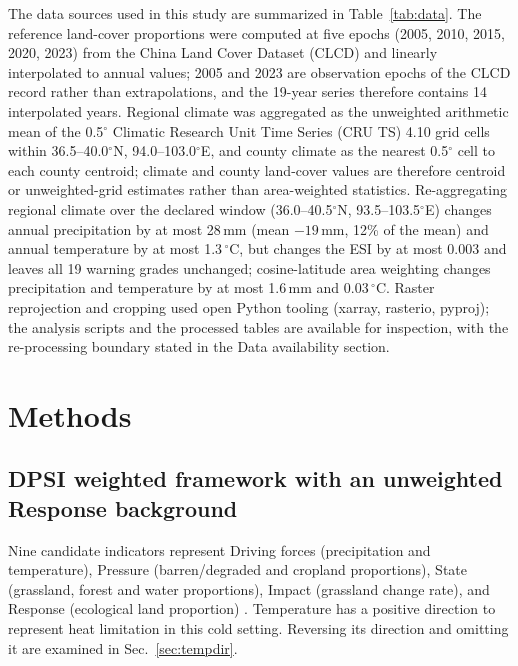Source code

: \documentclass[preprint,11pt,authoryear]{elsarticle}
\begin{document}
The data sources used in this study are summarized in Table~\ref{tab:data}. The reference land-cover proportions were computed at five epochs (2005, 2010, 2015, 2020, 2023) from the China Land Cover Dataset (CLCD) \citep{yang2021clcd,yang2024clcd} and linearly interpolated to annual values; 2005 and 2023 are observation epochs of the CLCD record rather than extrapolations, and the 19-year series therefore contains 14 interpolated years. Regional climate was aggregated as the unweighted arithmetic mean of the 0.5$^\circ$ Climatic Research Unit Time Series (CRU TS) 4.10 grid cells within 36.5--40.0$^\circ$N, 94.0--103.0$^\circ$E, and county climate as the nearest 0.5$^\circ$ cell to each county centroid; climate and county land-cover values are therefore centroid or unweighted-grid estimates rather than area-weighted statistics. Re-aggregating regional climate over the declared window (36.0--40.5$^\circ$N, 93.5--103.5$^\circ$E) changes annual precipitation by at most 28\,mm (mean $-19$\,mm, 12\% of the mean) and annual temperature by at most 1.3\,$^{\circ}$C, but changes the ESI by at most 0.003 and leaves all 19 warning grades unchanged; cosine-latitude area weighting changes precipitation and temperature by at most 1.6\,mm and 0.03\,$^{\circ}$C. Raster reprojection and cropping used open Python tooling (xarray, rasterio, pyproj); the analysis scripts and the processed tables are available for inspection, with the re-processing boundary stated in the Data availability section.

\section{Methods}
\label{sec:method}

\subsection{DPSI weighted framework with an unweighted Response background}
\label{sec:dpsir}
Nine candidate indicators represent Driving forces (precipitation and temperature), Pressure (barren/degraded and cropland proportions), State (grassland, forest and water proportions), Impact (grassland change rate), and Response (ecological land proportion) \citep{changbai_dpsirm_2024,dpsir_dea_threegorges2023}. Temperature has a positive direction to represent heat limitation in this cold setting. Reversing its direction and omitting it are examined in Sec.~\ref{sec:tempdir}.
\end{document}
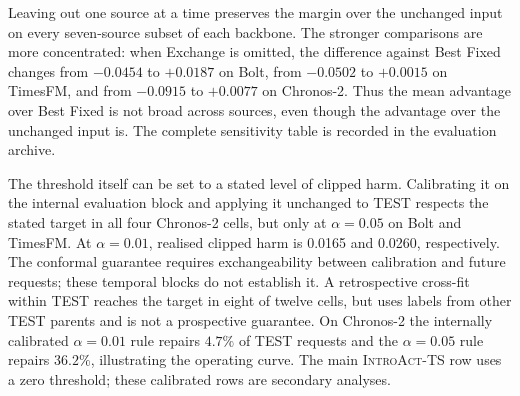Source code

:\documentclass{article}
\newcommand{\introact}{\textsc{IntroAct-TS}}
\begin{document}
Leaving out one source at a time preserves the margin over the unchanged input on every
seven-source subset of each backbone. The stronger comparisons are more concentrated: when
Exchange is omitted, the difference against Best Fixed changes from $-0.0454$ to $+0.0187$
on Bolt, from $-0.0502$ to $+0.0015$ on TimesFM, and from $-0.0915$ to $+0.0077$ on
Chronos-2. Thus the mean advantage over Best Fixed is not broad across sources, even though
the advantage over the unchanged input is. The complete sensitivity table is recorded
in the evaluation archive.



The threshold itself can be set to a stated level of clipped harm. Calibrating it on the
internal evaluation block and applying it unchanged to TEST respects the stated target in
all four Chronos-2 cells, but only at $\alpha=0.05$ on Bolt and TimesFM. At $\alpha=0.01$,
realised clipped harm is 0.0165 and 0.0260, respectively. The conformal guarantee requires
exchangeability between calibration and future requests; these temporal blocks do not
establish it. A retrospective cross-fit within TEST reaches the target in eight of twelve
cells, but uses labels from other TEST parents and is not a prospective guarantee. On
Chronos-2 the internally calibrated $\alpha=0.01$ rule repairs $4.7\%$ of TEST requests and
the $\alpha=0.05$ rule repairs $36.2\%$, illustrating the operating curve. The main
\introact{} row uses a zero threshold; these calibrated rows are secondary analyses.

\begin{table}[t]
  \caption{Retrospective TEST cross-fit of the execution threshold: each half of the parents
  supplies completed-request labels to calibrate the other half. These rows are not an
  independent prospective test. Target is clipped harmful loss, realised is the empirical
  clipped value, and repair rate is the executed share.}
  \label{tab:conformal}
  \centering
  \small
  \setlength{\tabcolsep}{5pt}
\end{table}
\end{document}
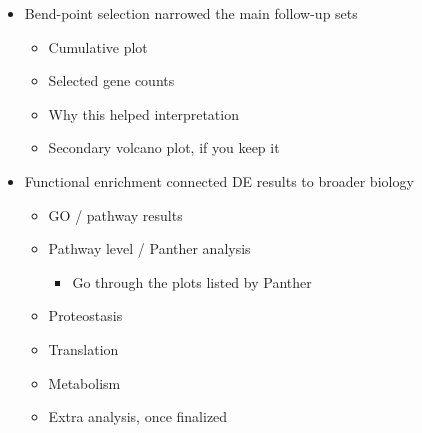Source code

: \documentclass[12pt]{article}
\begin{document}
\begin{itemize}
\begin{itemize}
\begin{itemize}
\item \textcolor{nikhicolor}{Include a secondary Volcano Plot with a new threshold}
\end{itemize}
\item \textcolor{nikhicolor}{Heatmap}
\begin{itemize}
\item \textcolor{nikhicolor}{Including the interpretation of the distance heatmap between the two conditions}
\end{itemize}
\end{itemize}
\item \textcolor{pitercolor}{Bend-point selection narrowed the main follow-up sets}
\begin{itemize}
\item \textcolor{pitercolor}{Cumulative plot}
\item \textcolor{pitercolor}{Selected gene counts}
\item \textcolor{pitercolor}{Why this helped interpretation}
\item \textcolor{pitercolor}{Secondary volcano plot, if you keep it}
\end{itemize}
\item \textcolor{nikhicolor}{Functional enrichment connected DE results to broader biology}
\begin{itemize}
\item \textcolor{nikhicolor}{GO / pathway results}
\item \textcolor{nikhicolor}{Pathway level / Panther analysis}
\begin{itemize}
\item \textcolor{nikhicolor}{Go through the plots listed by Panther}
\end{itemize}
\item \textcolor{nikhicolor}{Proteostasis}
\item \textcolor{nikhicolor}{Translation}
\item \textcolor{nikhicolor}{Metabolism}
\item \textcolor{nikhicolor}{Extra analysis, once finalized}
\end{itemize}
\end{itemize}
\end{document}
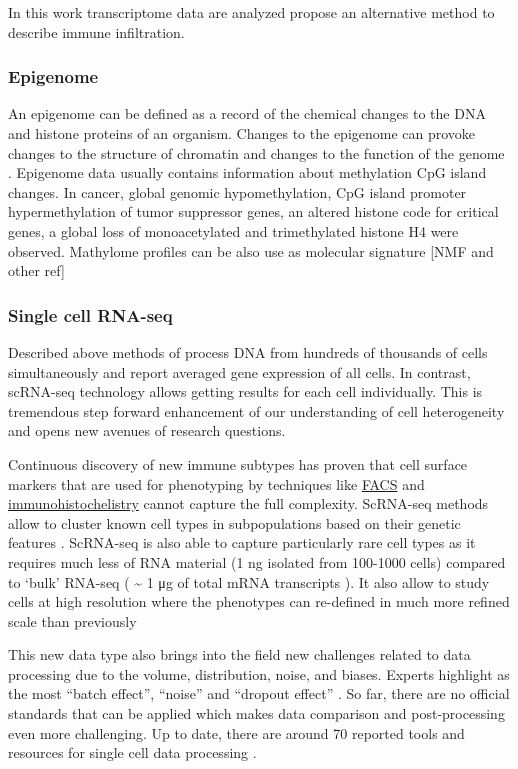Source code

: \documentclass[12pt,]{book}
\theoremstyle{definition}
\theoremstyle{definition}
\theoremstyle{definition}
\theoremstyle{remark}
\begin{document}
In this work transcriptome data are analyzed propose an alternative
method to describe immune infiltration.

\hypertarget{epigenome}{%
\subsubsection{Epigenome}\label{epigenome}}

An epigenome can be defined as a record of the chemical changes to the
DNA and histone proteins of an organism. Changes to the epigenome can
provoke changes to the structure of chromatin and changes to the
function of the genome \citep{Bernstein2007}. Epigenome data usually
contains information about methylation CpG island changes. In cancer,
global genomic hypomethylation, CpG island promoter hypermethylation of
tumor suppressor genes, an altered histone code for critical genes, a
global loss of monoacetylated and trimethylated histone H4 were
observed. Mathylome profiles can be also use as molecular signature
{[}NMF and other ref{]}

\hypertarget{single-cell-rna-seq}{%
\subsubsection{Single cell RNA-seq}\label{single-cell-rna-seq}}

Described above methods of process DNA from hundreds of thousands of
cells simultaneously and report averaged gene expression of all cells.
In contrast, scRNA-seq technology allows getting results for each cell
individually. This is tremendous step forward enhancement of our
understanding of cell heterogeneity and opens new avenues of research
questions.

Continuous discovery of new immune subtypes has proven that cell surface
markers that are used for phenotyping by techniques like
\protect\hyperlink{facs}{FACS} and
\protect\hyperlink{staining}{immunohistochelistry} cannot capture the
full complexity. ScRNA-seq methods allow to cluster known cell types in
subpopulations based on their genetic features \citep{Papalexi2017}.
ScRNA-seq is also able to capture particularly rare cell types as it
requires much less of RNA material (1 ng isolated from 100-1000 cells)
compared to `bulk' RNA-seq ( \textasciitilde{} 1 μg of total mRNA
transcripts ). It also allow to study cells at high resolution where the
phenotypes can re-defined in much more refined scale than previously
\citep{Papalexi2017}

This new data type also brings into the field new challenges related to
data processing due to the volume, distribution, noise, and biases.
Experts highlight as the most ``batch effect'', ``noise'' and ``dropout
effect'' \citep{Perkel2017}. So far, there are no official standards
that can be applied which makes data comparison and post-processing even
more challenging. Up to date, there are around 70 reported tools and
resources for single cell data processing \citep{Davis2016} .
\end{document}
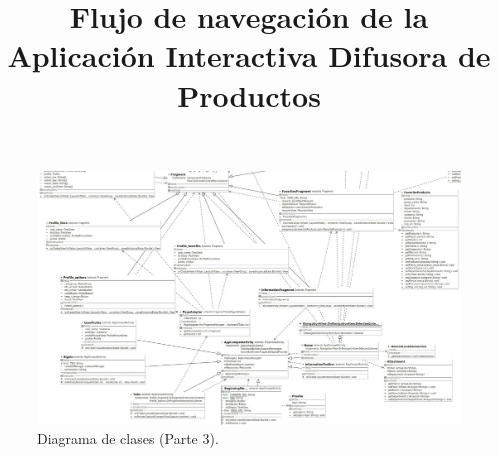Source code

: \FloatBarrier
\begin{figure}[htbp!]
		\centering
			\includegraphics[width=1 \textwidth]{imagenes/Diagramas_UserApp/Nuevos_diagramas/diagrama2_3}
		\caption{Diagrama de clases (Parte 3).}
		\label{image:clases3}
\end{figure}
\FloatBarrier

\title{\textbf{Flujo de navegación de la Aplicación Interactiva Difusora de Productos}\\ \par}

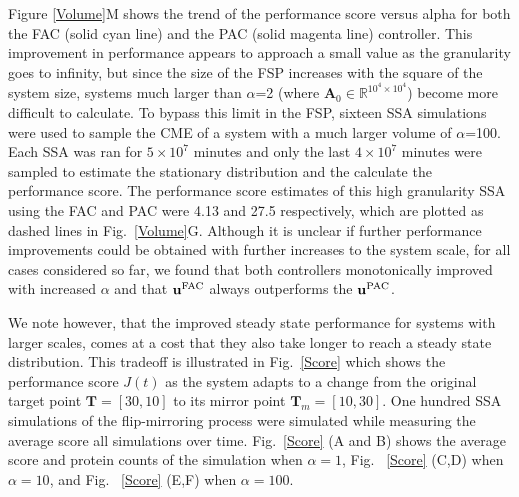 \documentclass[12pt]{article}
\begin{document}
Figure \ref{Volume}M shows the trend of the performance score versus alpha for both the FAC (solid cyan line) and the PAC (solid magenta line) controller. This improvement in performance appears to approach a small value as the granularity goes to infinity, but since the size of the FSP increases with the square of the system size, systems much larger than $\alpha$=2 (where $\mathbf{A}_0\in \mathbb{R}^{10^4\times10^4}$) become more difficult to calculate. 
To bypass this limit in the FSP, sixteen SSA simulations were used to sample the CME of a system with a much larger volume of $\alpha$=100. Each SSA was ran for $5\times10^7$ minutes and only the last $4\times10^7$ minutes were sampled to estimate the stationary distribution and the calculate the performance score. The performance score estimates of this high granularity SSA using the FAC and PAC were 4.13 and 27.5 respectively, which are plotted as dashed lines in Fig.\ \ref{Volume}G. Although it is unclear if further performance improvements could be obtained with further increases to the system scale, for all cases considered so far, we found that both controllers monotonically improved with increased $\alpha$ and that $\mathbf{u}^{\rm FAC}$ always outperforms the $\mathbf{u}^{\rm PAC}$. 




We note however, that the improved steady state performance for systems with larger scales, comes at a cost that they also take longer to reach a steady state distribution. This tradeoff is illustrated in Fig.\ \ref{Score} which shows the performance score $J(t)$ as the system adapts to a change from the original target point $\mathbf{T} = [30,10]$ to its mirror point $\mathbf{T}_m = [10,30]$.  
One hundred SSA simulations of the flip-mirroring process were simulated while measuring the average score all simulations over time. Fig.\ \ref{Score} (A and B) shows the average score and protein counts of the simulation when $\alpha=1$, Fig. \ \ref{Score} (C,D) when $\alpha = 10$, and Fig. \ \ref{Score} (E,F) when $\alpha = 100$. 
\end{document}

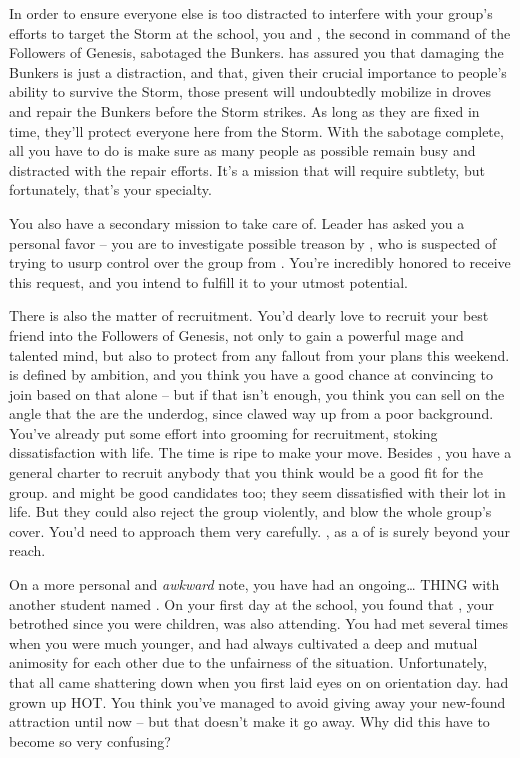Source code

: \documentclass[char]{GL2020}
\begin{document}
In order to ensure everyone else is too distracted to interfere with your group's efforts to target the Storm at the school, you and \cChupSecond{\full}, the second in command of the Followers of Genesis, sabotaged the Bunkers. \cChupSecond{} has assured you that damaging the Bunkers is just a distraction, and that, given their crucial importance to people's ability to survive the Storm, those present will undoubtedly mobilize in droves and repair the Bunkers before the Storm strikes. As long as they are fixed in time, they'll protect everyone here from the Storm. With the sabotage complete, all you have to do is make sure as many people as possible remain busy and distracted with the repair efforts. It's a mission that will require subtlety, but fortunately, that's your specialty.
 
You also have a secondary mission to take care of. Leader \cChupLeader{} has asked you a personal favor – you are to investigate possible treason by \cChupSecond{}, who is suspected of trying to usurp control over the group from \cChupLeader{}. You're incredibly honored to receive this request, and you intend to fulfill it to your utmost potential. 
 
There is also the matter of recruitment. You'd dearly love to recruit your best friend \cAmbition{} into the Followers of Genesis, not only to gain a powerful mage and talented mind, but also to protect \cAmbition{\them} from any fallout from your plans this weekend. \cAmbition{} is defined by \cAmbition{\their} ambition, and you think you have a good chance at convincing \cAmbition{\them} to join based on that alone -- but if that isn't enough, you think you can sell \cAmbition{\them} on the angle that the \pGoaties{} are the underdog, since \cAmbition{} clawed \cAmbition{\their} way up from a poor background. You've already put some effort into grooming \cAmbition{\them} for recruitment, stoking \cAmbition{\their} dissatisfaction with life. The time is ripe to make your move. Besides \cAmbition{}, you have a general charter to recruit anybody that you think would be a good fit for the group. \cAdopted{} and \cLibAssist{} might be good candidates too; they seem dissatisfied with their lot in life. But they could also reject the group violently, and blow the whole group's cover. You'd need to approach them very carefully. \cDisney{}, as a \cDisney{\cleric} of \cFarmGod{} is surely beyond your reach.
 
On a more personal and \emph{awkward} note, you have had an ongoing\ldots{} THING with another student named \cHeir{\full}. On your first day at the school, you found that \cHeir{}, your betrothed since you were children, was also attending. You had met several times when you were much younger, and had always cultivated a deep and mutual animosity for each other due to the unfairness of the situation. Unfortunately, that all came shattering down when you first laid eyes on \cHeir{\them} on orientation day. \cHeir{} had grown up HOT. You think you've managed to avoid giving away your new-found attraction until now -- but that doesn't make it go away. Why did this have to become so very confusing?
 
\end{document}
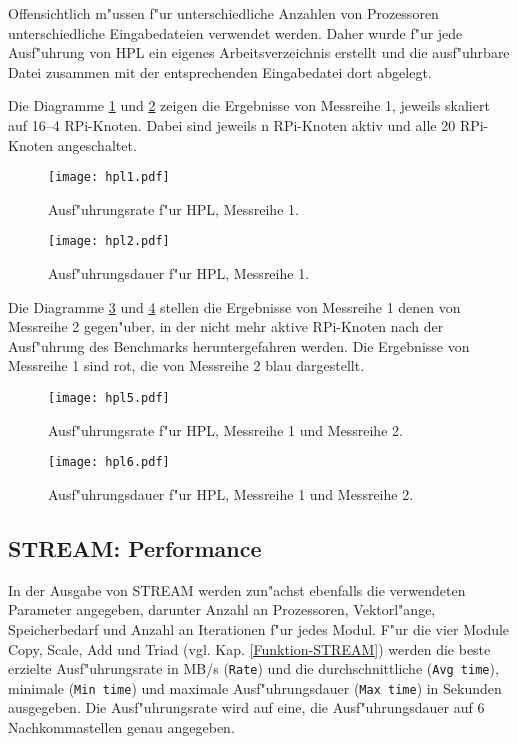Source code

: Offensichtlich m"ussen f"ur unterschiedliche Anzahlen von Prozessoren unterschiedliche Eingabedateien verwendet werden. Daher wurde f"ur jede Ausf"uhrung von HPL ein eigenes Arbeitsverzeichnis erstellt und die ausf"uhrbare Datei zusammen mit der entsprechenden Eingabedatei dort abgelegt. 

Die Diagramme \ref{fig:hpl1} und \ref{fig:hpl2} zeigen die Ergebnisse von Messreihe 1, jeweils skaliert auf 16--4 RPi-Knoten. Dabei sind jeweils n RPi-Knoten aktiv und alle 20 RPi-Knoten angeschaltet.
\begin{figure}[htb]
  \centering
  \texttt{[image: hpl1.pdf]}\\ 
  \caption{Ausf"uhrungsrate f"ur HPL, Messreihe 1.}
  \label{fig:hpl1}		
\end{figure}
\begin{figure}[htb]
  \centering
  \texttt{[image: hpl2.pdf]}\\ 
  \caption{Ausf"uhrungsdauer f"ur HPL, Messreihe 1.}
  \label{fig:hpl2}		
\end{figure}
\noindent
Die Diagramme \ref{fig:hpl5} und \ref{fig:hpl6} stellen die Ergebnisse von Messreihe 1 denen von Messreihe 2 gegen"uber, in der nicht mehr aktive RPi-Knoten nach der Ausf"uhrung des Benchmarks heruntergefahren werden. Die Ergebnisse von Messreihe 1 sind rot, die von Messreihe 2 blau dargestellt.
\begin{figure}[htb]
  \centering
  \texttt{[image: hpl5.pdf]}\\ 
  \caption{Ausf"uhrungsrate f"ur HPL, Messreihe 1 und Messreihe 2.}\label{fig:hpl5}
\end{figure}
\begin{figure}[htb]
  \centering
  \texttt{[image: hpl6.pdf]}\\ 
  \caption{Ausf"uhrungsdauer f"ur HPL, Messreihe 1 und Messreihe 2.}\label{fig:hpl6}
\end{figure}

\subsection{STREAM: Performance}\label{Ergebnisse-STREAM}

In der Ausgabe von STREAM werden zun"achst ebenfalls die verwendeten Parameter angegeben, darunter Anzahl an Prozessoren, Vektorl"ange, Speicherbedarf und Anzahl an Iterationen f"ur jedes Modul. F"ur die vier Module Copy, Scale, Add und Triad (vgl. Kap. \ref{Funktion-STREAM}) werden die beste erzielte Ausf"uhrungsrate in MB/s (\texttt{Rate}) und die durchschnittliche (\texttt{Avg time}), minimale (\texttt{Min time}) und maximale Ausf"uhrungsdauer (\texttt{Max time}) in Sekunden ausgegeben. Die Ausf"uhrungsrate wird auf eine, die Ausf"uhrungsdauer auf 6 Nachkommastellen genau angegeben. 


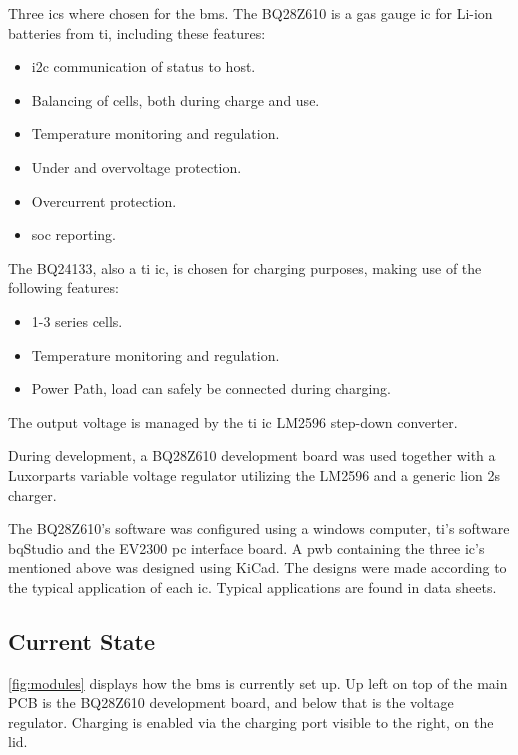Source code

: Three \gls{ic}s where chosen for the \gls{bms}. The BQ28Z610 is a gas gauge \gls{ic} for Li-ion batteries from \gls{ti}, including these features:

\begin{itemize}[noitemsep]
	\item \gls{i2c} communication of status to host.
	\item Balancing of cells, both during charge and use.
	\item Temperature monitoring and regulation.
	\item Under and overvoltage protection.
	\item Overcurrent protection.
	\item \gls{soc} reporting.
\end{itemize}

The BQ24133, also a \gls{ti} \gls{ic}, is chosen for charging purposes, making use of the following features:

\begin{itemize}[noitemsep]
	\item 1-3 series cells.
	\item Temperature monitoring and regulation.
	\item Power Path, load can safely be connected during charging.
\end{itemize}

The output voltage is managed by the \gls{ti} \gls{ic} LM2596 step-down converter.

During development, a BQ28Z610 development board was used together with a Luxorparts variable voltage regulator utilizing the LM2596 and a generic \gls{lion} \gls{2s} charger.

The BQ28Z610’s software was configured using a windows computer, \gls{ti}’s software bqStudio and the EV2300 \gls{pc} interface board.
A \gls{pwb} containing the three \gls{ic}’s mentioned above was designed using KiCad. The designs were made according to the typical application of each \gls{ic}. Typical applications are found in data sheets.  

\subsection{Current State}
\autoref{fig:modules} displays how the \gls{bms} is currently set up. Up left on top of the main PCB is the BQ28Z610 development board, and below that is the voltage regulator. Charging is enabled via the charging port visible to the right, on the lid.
++++++++++++++++++++
## Exercise
Please say how many lines in the records contain the word "rule", and give only that number.

## Exercise result
2